What is needed
Some lines in the listing hold the word "面向切面编程". Return each of them.
==== Data for analysis
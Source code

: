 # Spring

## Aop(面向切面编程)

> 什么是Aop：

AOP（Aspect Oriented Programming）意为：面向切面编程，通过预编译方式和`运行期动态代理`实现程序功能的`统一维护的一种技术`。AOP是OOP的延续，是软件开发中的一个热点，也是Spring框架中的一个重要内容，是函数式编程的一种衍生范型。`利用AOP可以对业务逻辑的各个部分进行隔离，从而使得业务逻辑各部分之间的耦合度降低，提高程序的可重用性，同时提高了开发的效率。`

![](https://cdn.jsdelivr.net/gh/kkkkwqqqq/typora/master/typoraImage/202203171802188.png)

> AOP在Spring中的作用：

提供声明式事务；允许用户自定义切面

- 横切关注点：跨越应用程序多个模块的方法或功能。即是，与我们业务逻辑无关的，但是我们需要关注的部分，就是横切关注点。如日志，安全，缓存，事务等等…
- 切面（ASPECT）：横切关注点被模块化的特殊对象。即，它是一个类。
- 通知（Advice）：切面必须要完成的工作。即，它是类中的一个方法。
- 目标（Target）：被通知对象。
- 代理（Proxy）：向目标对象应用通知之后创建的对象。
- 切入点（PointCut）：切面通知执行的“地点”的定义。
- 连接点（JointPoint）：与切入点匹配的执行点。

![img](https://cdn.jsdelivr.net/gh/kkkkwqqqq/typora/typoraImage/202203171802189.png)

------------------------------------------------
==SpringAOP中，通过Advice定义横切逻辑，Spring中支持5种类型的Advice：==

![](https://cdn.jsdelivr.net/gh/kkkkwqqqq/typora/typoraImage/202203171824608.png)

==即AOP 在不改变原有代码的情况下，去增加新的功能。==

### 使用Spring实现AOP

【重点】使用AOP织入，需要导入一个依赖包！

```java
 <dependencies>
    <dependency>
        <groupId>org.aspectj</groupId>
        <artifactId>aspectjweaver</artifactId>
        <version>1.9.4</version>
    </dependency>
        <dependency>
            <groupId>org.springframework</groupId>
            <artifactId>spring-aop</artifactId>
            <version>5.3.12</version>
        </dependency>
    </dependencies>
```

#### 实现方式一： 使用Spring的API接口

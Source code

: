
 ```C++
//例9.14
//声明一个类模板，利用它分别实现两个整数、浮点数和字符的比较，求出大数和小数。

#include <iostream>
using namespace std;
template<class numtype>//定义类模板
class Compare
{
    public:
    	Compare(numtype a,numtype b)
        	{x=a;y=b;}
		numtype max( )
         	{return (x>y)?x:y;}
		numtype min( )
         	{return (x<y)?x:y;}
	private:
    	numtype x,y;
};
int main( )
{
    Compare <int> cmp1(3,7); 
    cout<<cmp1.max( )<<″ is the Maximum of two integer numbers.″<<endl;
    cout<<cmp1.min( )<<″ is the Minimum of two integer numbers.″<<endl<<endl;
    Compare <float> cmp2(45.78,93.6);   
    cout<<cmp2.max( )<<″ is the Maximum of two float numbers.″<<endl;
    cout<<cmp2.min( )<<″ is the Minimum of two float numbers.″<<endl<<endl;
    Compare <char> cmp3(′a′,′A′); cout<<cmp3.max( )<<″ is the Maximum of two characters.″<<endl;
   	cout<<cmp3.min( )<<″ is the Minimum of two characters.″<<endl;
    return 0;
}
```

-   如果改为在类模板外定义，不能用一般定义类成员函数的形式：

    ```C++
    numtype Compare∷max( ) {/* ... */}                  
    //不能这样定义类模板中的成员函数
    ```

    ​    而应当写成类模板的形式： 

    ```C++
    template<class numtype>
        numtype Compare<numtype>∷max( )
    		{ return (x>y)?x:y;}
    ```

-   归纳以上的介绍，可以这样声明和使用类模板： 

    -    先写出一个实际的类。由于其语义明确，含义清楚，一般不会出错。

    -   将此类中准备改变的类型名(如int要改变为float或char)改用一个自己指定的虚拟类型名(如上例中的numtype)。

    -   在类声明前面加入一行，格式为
========
Result for this exercise
## Aop(面向切面编程)
AOP（Aspect Oriented Programming）意为：面向切面编程，通过预编译方式和`运行期动态代理`实现程序功能的`统一维护的一种技术`。AOP是OOP的延续，是软件开发中的一个热点，也是Spring框架中的一个重要内容，是函数式编程的一种衍生范型。`利用AOP可以对业务逻辑的各个部分进行隔离，从而使得业务逻辑各部分之间的耦合度降低，提高程序的可重用性，同时提高了开发的效率。`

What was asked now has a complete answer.